▶ **Task to complete**
Every record, from the first line to the last, needs to be given again exactly.

▶ **Data records**
------------------------------------------------------------

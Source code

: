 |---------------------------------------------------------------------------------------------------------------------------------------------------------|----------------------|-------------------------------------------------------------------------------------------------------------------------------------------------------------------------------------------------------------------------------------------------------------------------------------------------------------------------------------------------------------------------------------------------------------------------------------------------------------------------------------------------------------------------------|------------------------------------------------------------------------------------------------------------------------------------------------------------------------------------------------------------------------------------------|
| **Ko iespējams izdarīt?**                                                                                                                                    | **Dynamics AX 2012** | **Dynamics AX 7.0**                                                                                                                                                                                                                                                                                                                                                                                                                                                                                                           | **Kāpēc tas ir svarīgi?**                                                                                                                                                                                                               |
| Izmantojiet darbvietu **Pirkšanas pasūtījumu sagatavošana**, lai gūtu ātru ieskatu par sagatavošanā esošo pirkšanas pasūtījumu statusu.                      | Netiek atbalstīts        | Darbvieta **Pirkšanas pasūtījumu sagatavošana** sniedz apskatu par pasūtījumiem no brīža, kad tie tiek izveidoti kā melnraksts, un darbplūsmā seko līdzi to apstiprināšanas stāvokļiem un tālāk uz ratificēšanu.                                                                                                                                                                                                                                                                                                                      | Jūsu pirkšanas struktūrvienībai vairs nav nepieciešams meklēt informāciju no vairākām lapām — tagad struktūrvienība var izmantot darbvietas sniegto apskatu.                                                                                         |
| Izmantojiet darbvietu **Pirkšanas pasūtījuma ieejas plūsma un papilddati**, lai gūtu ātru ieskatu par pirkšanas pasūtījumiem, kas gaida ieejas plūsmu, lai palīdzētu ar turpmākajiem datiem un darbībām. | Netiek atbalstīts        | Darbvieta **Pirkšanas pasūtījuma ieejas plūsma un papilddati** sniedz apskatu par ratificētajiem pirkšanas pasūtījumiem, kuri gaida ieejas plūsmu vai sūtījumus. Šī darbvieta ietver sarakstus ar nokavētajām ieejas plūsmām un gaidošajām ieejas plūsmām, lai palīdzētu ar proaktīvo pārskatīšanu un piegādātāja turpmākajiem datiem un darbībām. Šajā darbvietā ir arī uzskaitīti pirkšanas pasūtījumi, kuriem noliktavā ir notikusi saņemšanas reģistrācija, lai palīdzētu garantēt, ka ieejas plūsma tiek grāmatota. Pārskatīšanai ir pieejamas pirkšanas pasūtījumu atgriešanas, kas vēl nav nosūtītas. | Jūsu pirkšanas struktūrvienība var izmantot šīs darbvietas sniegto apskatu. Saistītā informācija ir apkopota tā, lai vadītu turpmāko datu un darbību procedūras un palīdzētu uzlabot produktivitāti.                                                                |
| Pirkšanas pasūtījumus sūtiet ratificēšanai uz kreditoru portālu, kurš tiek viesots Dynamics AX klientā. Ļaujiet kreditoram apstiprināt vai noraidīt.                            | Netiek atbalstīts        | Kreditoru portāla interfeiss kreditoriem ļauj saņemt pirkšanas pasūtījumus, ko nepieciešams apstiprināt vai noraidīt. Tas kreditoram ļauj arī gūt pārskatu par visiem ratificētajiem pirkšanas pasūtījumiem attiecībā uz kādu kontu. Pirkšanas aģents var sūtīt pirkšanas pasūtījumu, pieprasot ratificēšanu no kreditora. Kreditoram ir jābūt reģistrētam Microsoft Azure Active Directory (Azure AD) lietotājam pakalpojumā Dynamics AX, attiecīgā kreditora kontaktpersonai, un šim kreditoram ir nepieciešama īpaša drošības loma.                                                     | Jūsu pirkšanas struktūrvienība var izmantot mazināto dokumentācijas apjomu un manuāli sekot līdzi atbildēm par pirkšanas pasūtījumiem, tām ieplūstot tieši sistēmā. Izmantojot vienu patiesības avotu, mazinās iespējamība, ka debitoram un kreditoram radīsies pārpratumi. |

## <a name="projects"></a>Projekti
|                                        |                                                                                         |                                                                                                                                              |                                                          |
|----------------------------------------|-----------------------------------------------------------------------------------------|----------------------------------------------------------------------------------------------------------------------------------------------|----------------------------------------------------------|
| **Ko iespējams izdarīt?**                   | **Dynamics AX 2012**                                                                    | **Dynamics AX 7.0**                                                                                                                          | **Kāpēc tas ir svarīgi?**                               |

------------------------------------------------------------

▶ **Exercise output**
Source code

: |---------------------------------------------------------------------------------------------------------------------------------------------------------|----------------------|-------------------------------------------------------------------------------------------------------------------------------------------------------------------------------------------------------------------------------------------------------------------------------------------------------------------------------------------------------------------------------------------------------------------------------------------------------------------------------------------------------------------------------|------------------------------------------------------------------------------------------------------------------------------------------------------------------------------------------------------------------------------------------|
| **Ko iespējams izdarīt?**                                                                                                                                    | **Dynamics AX 2012** | **Dynamics AX 7.0**                                                                                                                                                                                                                                                                                                                                                                                                                                                                                                           | **Kāpēc tas ir svarīgi?**                                                                                                                                                                                                               |
| Izmantojiet darbvietu **Pirkšanas pasūtījumu sagatavošana**, lai gūtu ātru ieskatu par sagatavošanā esošo pirkšanas pasūtījumu statusu.                      | Netiek atbalstīts        | Darbvieta **Pirkšanas pasūtījumu sagatavošana** sniedz apskatu par pasūtījumiem no brīža, kad tie tiek izveidoti kā melnraksts, un darbplūsmā seko līdzi to apstiprināšanas stāvokļiem un tālāk uz ratificēšanu.                                                                                                                                                                                                                                                                                                                      | Jūsu pirkšanas struktūrvienībai vairs nav nepieciešams meklēt informāciju no vairākām lapām — tagad struktūrvienība var izmantot darbvietas sniegto apskatu.                                                                                         |
| Izmantojiet darbvietu **Pirkšanas pasūtījuma ieejas plūsma un papilddati**, lai gūtu ātru ieskatu par pirkšanas pasūtījumiem, kas gaida ieejas plūsmu, lai palīdzētu ar turpmākajiem datiem un darbībām. | Netiek atbalstīts        | Darbvieta **Pirkšanas pasūtījuma ieejas plūsma un papilddati** sniedz apskatu par ratificētajiem pirkšanas pasūtījumiem, kuri gaida ieejas plūsmu vai sūtījumus. Šī darbvieta ietver sarakstus ar nokavētajām ieejas plūsmām un gaidošajām ieejas plūsmām, lai palīdzētu ar proaktīvo pārskatīšanu un piegādātāja turpmākajiem datiem un darbībām. Šajā darbvietā ir arī uzskaitīti pirkšanas pasūtījumi, kuriem noliktavā ir notikusi saņemšanas reģistrācija, lai palīdzētu garantēt, ka ieejas plūsma tiek grāmatota. Pārskatīšanai ir pieejamas pirkšanas pasūtījumu atgriešanas, kas vēl nav nosūtītas. | Jūsu pirkšanas struktūrvienība var izmantot šīs darbvietas sniegto apskatu. Saistītā informācija ir apkopota tā, lai vadītu turpmāko datu un darbību procedūras un palīdzētu uzlabot produktivitāti.                                                                |
| Pirkšanas pasūtījumus sūtiet ratificēšanai uz kreditoru portālu, kurš tiek viesots Dynamics AX klientā. Ļaujiet kreditoram apstiprināt vai noraidīt.                            | Netiek atbalstīts        | Kreditoru portāla interfeiss kreditoriem ļauj saņemt pirkšanas pasūtījumus, ko nepieciešams apstiprināt vai noraidīt. Tas kreditoram ļauj arī gūt pārskatu par visiem ratificētajiem pirkšanas pasūtījumiem attiecībā uz kādu kontu. Pirkšanas aģents var sūtīt pirkšanas pasūtījumu, pieprasot ratificēšanu no kreditora. Kreditoram ir jābūt reģistrētam Microsoft Azure Active Directory (Azure AD) lietotājam pakalpojumā Dynamics AX, attiecīgā kreditora kontaktpersonai, un šim kreditoram ir nepieciešama īpaša drošības loma.                                                     | Jūsu pirkšanas struktūrvienība var izmantot mazināto dokumentācijas apjomu un manuāli sekot līdzi atbildēm par pirkšanas pasūtījumiem, tām ieplūstot tieši sistēmā. Izmantojot vienu patiesības avotu, mazinās iespējamība, ka debitoram un kreditoram radīsies pārpratumi. |

## <a name="projects"></a>Projekti
|                                        |                                                                                         |                                                                                                                                              |                                                          |
|----------------------------------------|-----------------------------------------------------------------------------------------|----------------------------------------------------------------------------------------------------------------------------------------------|----------------------------------------------------------|
| **Ko iespējams izdarīt?**                   | **Dynamics AX 2012**                                                                    | **Dynamics AX 7.0**                                                                                                                          | **Kāpēc tas ir svarīgi?**                               |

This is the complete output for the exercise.